Until then, for Willie the guerrilla territory had been a series of unconnected landscapes — forest, village, fields, small town. Now as a courier, with Bhoj Narayan as his guide and superior, the landscapes began to join up. He was always on the move, on foot in the villages, in three-wheeler scooters or buses on the high roads, or in trains. He was on no police list as yet; he could travel openly; this was part of his value as a courier. This being on the move pleased him, gave him a feeling of purpose and drama, though he could only intuit the general guerrilla situation. Part of his business as a man who travelled was to give encouragement, to exaggerate the extent of the liberated areas, to suggest that in many areas the war was almost on the point of being won, and required only one last push.

He spent more time in towns and it became possible for him to receive letters from Sarojini. In the towns he also began to eat better food. Strangely, the food in the countryside — where the food was grown — was bad; in the town every day could be a feast day. In the villages, when times were good, the peasant heaped his plate or leaf with grain, and was content to add only flavourings of various sorts; in the towns even poor people ate smaller quantities of grain, and more vegetables and lentils. Because he was eating better Willie became less liable to small illnesses and the depressions they could bring on.

And for the first time since his two weeks in the camp in the teak forest, he began as a courier to get some better idea of the people who were his comrades in the movement. His impressions in the camp had not been good, but now with his deep relationship with Bhoj Narayan, a relationship which in the beginning had not gone well, he controlled his wish to see the flaws in people.

Once every two weeks or so there would be a meeting of senior people from various sectors. Willie helped to arrange these meetings. He was present at many of them. They were usually in a town and they could be risky, since any unusual gathering would have been spotted by the local people and reported to the police. So each man or each couple of men had their own contact in the town, and aimed to arrive at the contact’s house in the early evening, after a journey which could be quite long, could last a day or more, could involve day-long walks on the embankments between fields, away from the dangerous public roads. They came in clothes that would not draw attention. Disguise mattered.

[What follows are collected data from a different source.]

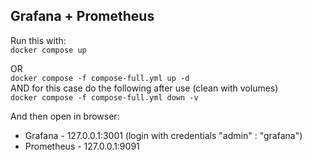 ## Grafana + Prometheus

Run this with:<br>
`docker compose up`<br>

OR<br>
`docker compose -f compose-full.yml up -d`<br>
AND for this case do the following after use (clean with volumes)<br>
`docker compose -f compose-full.yml down -v`<br>


And then open in browser:<br>
* Grafana - 127.0.0.1:3001 (login with credentials "admin" : "grafana")
* Prometheus - 127.0.0.1:9091
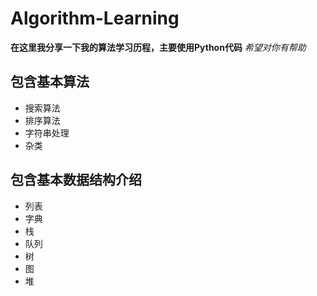 # Algorithm-Learning
**在这里我分享一下我的算法学习历程，主要使用Python代码**
*希望对你有帮助*

## 包含基本算法
- 搜索算法
- 排序算法
- 字符串处理
- 杂类

## 包含基本数据结构介绍
- 列表
- 字典
- 栈
- 队列
- 树
- 图
- 堆
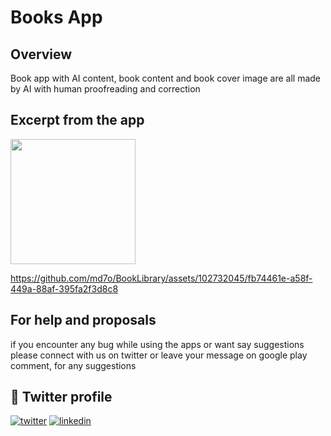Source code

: # Books App

## Overview

Book app with AI content, book content and book cover image are all made by AI with human proofreading and correction

## Excerpt from the app
<p>
<img src="https://github.com/md7o/BookLibrary/assets/102732045/ac216517-3186-4d60-ab36-65ef2eaa4893" atl="Home" width="200"/>
  
https://github.com/md7o/BookLibrary/assets/102732045/fb74461e-a58f-449a-88af-395fa2f3d8c8
</p>


## For help and proposals

if you encounter any bug while using the apps or want say suggestions please connect with us on twitter or leave your message on google play comment, for any suggestions

## 🔗 Twitter profile 
[![twitter](https://img.shields.io/badge/twitter-1DA1F2?style=for-the-badge&logo=twitter&logoColor=white)](https://twitter.com/Md7oHe)
[![linkedin](https://user-images.githubusercontent.com/99184393/188185026-93637cf8-67e9-439a-b33a-6feba7b8bd21.png)](https://www.linkedin.com/in/mohammed-alheraki-6bb97b247/)


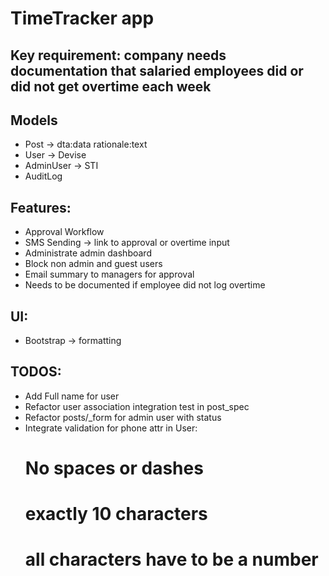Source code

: # TimeTracker app

## Key requirement: company needs documentation that salaried employees did or did not get overtime each week

## Models
- Post -> dta:data rationale:text
- User -> Devise
- AdminUser -> STI
- AuditLog

## Features:
- Approval Workflow
- SMS Sending -> link to approval or overtime input
- Administrate admin dashboard
- Block non admin and guest users
- Email summary to managers for approval
- Needs to be documented if employee did not log overtime

## UI:
- Bootstrap -> formatting

## TODOS:
- Add Full name for user
- Refactor user association integration test in post_spec
- Refactor posts/_form for admin user with status
- Integrate validation for phone attr in User:
  # No spaces or dashes
  # exactly 10 characters
  # all characters have to be a number

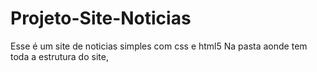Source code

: # Projeto-Site-Noticias
Esse é um site de noticias simples com css e html5
Na pasta aonde tem toda a estrutura do site,
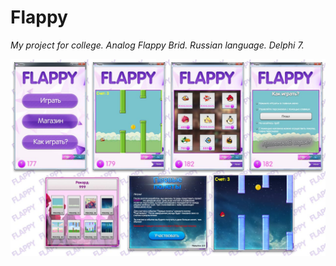 # Flappy
*My project for college. Analog Flappy Brid. Russian language. Delphi 7.*


![Скриншоты игры](https://github.com/HudsonTXT/Flappy/raw/master/screen.jpg "Скриншоты игры")

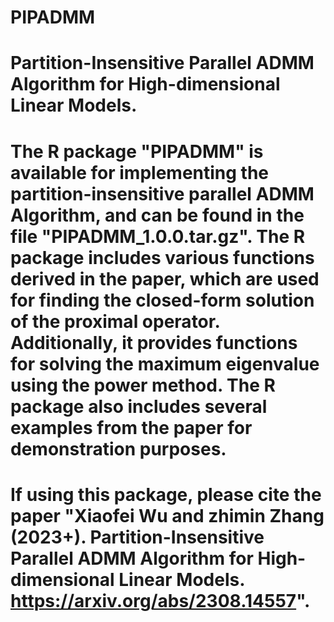 # PIPADMM
# Partition-Insensitive Parallel  ADMM Algorithm  for High-dimensional  Linear Models.
# The R package "PIPADMM" is available for implementing the partition-insensitive parallel  ADMM Algorithm, and can be found in the file "PIPADMM_1.0.0.tar.gz". The R package includes various functions derived in the paper, which are used for finding the closed-form solution of the proximal operator. Additionally, it provides functions for solving the maximum eigenvalue using the power method. The R package also includes several examples from the paper for demonstration purposes.
# If using this package, please cite the paper "Xiaofei Wu and zhimin Zhang (2023+). Partition-Insensitive Parallel  ADMM Algorithm  for High-dimensional  Linear Models. https://arxiv.org/abs/2308.14557".
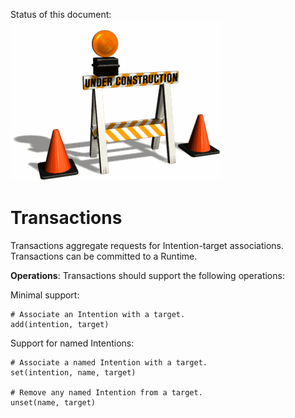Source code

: Status of this document:
![](../_assets/under-construction-flashing-barracade-animation.gif)

# Transactions

Transactions aggregate requests for Intention-target associations. Transactions can be committed to a Runtime.

**Operations**: Transactions should support the following operations:

Minimal support:

    # Associate an Intention with a target.
    add(intention, target)
    
Support for named Intentions:
    
    # Associate a named Intention with a target.
    set(intention, name, target)
    
    # Remove any named Intention from a target.
    unset(name, target)

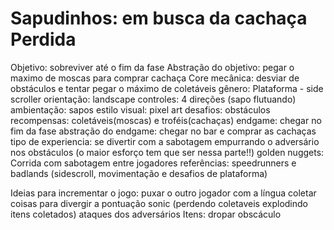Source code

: # Sapudinhos: em busca da cachaça Perdida

Objetivo: sobreviver até o fim da fase
Abstração do objetivo: pegar o maximo de moscas para comprar cachaça
Core mecânica: desviar de obstáculos e tentar pegar o máximo de coletáveis
gênero: Plataforma - side scroller
orientação: landscape
controles: 4 direções (sapo flutuando)
ambientação: sapos 
estilo visual: pixel art
desafios: obstáculos 
recompensas: coletáveis(moscas) e troféis(cachaças) 
endgame:  chegar no fim da fase 
abstração do endgame: chegar no bar e comprar as cachaças
tipo de experiencia: se divertir com a sabotagem empurrando o adversário nos obstáculos (o maior esforço tem que ser nessa parte!!)
golden nuggets: Corrida com sabotagem entre jogadores
referências: speedrunners e badlands (sidescroll, movimentação e desafios de plataforma)

Ideias para incrementar o jogo: 
puxar o outro jogador com a língua
coletar coisas para divergir a pontuação
sonic (perdendo coletaveis explodindo itens coletados)
ataques dos adversários
Itens: dropar obscáculo 
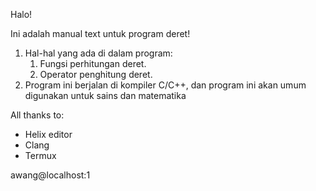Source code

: Halo!

Ini adalah manual text untuk program deret!

1. Hal-hal yang ada di dalam program:
   1. Fungsi perhitungan deret.
   2. Operator penghitung deret.
2. Program ini berjalan di kompiler C/C++, dan program ini akan umum digunakan untuk sains dan matematika

All thanks to:
- Helix editor
- Clang
- Termux

awang@localhost:1
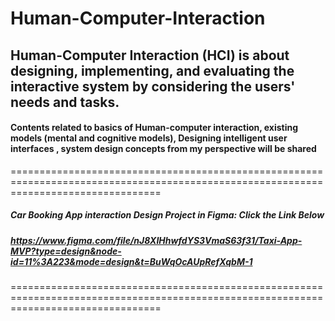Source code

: # Human-Computer-Interaction
## Human-Computer Interaction (HCI) is about designing, implementing, and evaluating the interactive system by considering the users' needs and tasks.


#### Contents related to basics of Human-computer interaction, existing models (mental and cognitive models), Designing intelligent user interfaces , system design concepts from my perspective will be shared
======================================================================================================================================
##### Car Booking App interaction Design Project in Figma: Click the Link Below
##### https://www.figma.com/file/nJ8XIHhwfdYS3VmaS63f31/Taxi-App-MVP?type=design&node-id=11%3A223&mode=design&t=BuWqOcAUpRefXqbM-1
======================================================================================================================================
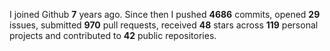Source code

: 
I joined Github **7** years ago. Since then I pushed **4686** commits, opened **29** issues, submitted **970** pull requests, received **48** stars across **119** personal projects and contributed to **42** public repositories.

The instructions were that on the road they should dress as they might have dressed in the villages. Goatherds or weavers, or people who were pretending to be those things, wore blanket shawls which hid almost everything about a man.

It was from the contact that people found out, when they arrived, where in the town the meeting was to be. Sometimes they went then to the roof of the contact’s house and changed into less sweated clothes; or they changed from workaday country clothes, the local loincloth and the long shirt with big pockets at the sides and the brightly coloured thin towel on the shoulder, to town clothes, trousers and shirt or long tunic. Sometimes, for all their revolutionary talk, they wished to wear trousers to be seen as trousers-people, to give themselves a little more authority with their fellows during the discussions. They took off their rough village slippers once they were inside the meeting house; but their feet remained scratched and marked with deep dirt even after washing and, with the scattering of grubby blanket shawls, gave the gathering a village feel.

People came to the town to talk, to receive instructions, to do their self-criticism sessions. But they also came to eat, to savour the simplest town food, even to taste proper granular salt. And this suppressed simple greed led to an inverted kind of boasting, with people talking competitively of the austerity of their lives in the villages.